Henrique Motta

Personal information
- Full name: Henrique Marcelino Motta
- Date of birth: 10 January 1991 (age 35)
- Place of birth: Cravinhos, Brazil
- Height: 1.88 m (6 ft 2 in)
- Position: Centre-back

Youth career
- 2010: Votoraty

Senior career*
- Years: Team / Apps / (Gls)
- 2010–2011: Comercial / 3 / (0)
- 2012–2014: Duque de Caxias / 13 / (2)
- 2014: Rio Branco / 12 / (0)
- 2014–2016: Mogi Mirim / 34 / (1)
- 2017: São Bento / 0 / (0)
- 2017: Mogi Mirim / 2 / (0)
- 2017–2018: Hoang Anh Gia Lai / 8 / (2)
- 2018: Olímpia / 5 / (0)
- 2018–2019: Portuguesa / 6 / (0)
- 2019: URT / 6 / (0)
- 2019–2020: Penapolense / 10 / (0)
- 2020–2021: Żejtun Corinthians / 6 / (0)
- 2021: Persipura Jayapura / 6 / (0)
- 2022: Sirens / 10 / (1)
- 2022: Żejtun Corinthians / 13 / (1)
- 2023: Zebbug Rangers / 11 / (1)
- 2024–2025: Melita / 14 / (1)

= Henrique Motta =

Brazilian footballer (born 1991)

Henrique Marcelino Motta (born 10 January 1991) is a Brazilian professional footballer who plays as a centre-back.

==Career==
Motta started his career with Votoraty in 2010. In 2012, Motta joined Campeonato Paulista Série A3 club Comercial and appeared in three matches in the League.

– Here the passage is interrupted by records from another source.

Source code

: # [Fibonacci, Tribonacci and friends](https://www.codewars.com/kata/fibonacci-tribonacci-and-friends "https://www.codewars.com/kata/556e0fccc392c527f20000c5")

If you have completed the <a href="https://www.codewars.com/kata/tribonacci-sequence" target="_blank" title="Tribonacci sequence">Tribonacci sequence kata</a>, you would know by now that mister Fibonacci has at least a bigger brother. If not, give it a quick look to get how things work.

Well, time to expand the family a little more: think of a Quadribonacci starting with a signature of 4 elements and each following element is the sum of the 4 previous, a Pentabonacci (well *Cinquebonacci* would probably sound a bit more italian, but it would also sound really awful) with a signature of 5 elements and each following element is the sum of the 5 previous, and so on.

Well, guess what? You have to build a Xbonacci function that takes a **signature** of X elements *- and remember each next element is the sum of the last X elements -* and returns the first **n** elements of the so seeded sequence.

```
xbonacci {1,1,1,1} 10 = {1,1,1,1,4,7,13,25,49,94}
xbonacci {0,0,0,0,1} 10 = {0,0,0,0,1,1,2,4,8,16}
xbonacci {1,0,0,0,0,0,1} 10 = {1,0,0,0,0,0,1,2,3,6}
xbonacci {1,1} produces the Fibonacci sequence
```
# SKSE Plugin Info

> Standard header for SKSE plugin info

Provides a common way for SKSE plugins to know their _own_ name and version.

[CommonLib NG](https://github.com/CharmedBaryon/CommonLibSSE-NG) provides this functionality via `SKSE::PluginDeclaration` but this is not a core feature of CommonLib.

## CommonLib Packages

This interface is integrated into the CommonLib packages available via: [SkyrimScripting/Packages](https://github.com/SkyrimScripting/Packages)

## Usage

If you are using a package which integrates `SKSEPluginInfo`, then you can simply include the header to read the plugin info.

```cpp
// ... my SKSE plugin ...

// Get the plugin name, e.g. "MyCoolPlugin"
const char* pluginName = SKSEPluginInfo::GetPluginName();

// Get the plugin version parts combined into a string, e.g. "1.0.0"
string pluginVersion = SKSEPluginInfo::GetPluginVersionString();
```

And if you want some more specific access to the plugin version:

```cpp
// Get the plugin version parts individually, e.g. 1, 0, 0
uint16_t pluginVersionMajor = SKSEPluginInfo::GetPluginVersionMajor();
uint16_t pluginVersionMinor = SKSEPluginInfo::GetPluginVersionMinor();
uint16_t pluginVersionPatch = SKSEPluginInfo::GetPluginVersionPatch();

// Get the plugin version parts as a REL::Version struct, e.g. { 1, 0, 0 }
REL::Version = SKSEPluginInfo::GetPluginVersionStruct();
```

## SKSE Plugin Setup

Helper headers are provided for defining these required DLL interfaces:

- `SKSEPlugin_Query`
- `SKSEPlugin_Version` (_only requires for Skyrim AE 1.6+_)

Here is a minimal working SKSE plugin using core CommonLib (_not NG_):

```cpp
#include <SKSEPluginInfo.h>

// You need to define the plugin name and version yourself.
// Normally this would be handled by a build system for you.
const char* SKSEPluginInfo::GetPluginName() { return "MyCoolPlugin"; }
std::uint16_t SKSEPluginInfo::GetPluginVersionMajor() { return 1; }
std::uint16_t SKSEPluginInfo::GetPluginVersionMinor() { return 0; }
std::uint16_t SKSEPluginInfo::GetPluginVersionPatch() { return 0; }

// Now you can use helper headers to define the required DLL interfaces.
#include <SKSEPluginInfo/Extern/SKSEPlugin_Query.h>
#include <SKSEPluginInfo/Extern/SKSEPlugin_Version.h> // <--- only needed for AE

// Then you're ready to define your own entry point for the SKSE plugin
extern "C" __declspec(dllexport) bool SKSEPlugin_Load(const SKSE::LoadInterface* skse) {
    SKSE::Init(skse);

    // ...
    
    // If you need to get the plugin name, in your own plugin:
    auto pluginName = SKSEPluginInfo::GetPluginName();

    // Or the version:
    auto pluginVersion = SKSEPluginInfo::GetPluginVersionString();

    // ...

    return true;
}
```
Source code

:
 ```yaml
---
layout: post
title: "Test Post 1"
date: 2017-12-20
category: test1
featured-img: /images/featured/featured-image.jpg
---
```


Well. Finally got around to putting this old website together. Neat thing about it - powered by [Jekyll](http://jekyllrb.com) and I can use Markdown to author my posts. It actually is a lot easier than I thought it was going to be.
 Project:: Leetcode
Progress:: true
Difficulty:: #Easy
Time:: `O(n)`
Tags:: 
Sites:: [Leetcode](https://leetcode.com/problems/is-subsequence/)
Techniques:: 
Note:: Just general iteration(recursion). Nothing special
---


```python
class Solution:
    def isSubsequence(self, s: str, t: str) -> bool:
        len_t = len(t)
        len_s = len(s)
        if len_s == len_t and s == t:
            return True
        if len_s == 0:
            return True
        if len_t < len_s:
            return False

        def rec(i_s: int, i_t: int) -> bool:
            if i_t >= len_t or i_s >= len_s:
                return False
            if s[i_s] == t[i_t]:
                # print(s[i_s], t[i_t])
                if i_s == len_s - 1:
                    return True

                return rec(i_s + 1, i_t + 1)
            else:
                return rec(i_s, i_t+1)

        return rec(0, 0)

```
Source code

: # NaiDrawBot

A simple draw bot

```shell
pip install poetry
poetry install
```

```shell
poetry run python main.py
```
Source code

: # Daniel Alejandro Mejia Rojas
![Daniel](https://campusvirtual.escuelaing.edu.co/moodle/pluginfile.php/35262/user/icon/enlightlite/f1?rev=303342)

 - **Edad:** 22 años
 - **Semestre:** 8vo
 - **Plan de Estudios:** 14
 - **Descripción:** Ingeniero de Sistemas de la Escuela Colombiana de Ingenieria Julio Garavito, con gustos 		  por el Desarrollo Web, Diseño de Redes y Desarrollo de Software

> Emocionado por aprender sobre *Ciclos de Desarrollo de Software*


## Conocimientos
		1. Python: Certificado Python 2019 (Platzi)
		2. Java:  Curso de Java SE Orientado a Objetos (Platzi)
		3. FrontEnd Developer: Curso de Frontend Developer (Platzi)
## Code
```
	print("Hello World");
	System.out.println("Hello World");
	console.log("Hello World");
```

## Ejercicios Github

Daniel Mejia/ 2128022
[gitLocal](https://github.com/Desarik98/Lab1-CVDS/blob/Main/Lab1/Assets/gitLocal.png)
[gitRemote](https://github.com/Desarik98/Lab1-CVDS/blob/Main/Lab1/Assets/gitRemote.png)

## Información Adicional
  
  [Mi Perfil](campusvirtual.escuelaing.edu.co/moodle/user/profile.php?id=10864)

He then signed with teams in the Brazilian League such as Duque de Caxias in 2014, Rio Branco in 2015, Mogi Mirim from 2015 to 2016 and São Bento in 2017. He briefly rejoined Mogi Morim in the same year.

===Hoang Anh Gia Lai===
In 2017, Motta signed a one-year contract with V.League 1 club Hoang Anh Gia Lai on a free transfer. and made his league debut for HAGL on 28 June in a 2–1 win against Becamex Binh Duong.

===Persipura Jayapura===
On 23 May 2021, Motta signed a one-year contract with Indonesian Liga 1 club Persipura Jayapura on a free transfer. On 29 September, Motta made his first league debut in a 1–0 loss against Arema as a substitute for Ricardo Salampessy in the 40th minute at the Gelora Bung Karno Madya Stadium.